> > > Or in other words, if the guard is against unloading the completion
> > > handler, which is a part of the driver, the code to do it cannot be in
> > > the completion handler.
> > > It has to be in another module or must be under the big kernel lock.
> >
> > I'd been more thinking about having the disconnect() not race against
> > the completion handler, but I do see this other point.
> >
> > BKL is not a realistic option here.  Which would leave this as some usbcore
> > role, except that it doesn't explicitly know which module makes each
> > request.
> 
> It could be included into usb_unlink_urb() which is called under BKL
> from disconnect().

>From khubd disconnect() paths, maybe, but not the others.  And
of course, what happens when BKL finally vanishes?  :)  Plus, that
wouldn't protect completions in other situations.
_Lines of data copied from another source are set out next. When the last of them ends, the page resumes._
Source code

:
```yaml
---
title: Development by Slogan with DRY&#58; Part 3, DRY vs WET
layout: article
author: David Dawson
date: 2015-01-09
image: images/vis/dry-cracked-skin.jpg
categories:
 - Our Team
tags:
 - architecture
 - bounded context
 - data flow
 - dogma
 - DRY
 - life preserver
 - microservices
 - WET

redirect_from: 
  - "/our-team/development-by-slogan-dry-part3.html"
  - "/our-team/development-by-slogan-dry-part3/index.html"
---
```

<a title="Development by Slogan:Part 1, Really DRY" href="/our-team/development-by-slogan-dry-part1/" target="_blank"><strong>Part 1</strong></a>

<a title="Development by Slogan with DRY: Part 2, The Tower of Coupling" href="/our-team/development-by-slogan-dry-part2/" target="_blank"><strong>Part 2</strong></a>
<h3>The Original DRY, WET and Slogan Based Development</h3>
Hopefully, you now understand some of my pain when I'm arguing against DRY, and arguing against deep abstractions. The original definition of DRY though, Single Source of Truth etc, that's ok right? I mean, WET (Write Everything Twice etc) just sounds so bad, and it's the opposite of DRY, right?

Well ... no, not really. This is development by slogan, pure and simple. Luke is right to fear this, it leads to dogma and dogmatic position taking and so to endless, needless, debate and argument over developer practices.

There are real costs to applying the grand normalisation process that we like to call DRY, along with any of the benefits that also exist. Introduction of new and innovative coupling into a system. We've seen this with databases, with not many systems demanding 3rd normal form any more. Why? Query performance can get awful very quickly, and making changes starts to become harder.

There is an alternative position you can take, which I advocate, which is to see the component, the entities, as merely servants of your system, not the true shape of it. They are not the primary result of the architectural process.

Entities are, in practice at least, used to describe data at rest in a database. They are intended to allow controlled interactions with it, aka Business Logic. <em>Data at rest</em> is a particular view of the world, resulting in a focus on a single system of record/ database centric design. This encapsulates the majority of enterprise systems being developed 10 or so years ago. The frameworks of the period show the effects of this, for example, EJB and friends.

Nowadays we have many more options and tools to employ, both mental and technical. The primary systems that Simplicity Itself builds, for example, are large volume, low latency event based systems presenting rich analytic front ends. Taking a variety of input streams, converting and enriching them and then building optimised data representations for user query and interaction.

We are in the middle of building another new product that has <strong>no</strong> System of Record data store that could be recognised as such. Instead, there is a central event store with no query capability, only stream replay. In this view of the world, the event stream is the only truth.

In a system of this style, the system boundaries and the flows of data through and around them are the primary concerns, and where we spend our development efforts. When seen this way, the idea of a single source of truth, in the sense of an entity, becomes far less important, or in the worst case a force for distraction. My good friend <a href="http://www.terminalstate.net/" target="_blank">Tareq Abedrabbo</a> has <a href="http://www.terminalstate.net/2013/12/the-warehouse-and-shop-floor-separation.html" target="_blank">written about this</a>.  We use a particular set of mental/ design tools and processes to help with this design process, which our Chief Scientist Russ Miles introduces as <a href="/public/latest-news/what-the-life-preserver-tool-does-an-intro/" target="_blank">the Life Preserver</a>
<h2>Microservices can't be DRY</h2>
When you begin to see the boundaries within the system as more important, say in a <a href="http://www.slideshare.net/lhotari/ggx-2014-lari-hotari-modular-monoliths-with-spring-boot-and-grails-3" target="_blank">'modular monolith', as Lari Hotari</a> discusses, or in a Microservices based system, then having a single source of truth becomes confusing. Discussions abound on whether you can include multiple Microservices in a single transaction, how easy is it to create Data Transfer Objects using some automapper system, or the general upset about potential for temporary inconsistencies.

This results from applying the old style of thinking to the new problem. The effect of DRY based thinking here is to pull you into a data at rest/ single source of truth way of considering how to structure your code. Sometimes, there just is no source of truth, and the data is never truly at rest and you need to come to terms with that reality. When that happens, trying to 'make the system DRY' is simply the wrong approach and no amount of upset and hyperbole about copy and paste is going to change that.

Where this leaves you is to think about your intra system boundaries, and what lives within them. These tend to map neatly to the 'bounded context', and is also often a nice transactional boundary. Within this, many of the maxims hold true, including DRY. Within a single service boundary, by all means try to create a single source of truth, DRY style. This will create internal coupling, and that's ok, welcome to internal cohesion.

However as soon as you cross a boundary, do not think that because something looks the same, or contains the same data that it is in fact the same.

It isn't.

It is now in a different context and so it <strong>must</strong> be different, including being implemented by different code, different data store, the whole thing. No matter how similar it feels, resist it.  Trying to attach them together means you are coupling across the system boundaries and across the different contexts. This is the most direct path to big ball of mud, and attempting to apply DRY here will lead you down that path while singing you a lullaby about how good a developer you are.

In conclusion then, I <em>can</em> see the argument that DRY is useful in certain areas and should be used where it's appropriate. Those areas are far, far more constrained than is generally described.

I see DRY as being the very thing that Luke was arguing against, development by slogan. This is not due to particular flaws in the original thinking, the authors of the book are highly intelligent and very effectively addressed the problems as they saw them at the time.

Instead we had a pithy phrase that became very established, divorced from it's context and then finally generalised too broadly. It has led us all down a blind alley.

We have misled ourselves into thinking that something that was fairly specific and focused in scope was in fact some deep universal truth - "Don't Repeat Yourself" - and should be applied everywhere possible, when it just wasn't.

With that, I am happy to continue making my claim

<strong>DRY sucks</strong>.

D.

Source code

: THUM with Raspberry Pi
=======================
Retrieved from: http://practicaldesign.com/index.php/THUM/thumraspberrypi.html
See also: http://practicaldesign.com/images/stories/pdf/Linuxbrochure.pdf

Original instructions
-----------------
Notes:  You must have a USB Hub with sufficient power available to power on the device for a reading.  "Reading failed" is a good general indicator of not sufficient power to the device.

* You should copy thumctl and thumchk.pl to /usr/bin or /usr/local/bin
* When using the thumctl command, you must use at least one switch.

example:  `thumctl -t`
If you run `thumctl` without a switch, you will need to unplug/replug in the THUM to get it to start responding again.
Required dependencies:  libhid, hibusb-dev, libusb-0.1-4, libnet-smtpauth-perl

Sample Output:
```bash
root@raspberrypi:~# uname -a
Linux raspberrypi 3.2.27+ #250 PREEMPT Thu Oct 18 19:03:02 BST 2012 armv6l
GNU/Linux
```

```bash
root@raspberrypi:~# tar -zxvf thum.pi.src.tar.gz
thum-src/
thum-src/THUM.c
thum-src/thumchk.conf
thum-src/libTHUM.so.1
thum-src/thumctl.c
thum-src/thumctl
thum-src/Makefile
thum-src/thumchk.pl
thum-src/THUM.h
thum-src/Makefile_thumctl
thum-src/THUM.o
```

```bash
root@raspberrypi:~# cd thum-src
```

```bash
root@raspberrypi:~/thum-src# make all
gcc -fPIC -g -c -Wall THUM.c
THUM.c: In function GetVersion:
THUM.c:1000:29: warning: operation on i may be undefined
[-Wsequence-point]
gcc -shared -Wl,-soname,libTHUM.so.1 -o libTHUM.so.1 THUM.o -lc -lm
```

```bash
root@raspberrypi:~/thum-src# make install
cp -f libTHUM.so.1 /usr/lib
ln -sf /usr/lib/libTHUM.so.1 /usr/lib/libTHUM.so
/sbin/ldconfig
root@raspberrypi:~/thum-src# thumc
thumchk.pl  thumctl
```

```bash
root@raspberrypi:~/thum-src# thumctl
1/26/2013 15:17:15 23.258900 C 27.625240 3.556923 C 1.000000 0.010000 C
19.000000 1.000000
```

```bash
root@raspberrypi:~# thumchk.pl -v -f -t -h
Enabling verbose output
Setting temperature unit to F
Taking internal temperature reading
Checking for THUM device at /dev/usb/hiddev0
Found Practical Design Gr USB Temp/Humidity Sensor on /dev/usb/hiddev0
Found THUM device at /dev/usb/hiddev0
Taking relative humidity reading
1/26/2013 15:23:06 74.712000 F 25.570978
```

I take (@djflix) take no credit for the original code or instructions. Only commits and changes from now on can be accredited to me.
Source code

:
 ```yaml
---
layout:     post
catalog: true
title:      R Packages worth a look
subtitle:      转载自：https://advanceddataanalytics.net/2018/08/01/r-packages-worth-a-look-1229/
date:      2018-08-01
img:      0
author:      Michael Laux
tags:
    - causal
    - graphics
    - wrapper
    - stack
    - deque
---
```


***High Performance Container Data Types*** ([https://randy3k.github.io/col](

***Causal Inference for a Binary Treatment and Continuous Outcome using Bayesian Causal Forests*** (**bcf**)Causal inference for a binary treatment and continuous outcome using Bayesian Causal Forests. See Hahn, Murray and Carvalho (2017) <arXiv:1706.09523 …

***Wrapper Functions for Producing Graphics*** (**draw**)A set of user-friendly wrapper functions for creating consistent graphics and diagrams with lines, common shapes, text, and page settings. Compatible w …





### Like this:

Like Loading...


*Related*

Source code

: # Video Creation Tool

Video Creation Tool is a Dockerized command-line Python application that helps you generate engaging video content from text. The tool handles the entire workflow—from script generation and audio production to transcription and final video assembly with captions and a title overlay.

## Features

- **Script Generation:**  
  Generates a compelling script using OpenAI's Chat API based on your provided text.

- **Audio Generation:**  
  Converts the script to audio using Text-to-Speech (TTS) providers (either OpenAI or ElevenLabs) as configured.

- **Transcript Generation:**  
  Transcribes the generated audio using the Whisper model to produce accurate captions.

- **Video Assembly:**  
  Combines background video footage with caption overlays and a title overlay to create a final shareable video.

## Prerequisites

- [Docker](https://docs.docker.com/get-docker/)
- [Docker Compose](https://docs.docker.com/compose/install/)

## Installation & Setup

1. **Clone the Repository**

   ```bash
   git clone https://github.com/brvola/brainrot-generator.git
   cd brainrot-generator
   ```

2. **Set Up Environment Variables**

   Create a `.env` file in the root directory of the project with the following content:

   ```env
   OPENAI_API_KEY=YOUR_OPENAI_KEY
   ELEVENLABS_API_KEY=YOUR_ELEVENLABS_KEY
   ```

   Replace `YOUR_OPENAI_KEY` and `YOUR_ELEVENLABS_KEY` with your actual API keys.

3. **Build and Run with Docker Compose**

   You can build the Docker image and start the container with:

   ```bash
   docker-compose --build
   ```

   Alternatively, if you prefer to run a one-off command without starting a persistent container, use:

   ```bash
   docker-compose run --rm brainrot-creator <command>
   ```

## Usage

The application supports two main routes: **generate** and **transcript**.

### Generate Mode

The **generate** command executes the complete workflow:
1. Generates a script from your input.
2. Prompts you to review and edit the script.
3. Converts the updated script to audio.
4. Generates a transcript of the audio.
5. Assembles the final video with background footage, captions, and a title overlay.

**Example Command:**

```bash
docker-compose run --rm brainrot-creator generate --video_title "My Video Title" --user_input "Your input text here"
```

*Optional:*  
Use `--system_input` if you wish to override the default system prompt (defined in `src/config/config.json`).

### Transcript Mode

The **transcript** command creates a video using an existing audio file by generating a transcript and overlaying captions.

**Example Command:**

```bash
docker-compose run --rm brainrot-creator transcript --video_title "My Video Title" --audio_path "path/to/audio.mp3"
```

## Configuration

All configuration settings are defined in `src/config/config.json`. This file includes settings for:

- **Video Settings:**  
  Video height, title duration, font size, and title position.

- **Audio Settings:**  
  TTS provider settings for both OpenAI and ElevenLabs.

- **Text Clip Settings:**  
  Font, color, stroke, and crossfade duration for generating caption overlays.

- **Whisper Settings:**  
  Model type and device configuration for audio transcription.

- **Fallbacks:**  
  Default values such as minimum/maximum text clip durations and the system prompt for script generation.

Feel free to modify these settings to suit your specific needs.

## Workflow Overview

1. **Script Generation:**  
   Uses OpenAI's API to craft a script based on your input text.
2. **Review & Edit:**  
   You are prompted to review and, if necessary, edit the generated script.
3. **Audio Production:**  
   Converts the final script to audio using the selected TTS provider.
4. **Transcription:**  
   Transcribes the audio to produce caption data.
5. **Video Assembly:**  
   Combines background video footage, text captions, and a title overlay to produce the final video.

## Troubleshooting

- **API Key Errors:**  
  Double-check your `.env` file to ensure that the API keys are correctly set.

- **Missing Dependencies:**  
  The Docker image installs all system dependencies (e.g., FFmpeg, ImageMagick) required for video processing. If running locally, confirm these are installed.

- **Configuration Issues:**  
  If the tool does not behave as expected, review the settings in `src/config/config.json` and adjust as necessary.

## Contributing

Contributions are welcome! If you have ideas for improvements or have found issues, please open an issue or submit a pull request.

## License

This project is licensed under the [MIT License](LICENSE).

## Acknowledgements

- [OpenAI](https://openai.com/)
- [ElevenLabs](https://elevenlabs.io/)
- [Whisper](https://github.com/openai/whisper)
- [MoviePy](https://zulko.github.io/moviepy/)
> > One possible solution:  submit urbs to a "struct usb_interface *" (and
> > endpoint), and update that structure so that it's bound to current device
> > configurations.  We already believe that it needs mem_flags ... the old API
> > could be a wrapper around this new/preferred API.  Then the "hcd.c" layer
> > could do something like call
> > __MOD_INC_USE_COUNT(intf->driver->owner) when
> > an URB is
> > submitted (a handful of instructions), __MOD_DEC_USE_COUNT(owner)
> > when the completion function returns.
> 
> Sorry, no.
> This would break horribly for drivers which use the method of providing
> a function pointer to the module subsystem to check for unloadability.

I can't follow this.  The module system's core mechanism to test "is it
unloadable" gets bypassed, yet you'd expect that somehow to work?
While respecting that mechanism would not work???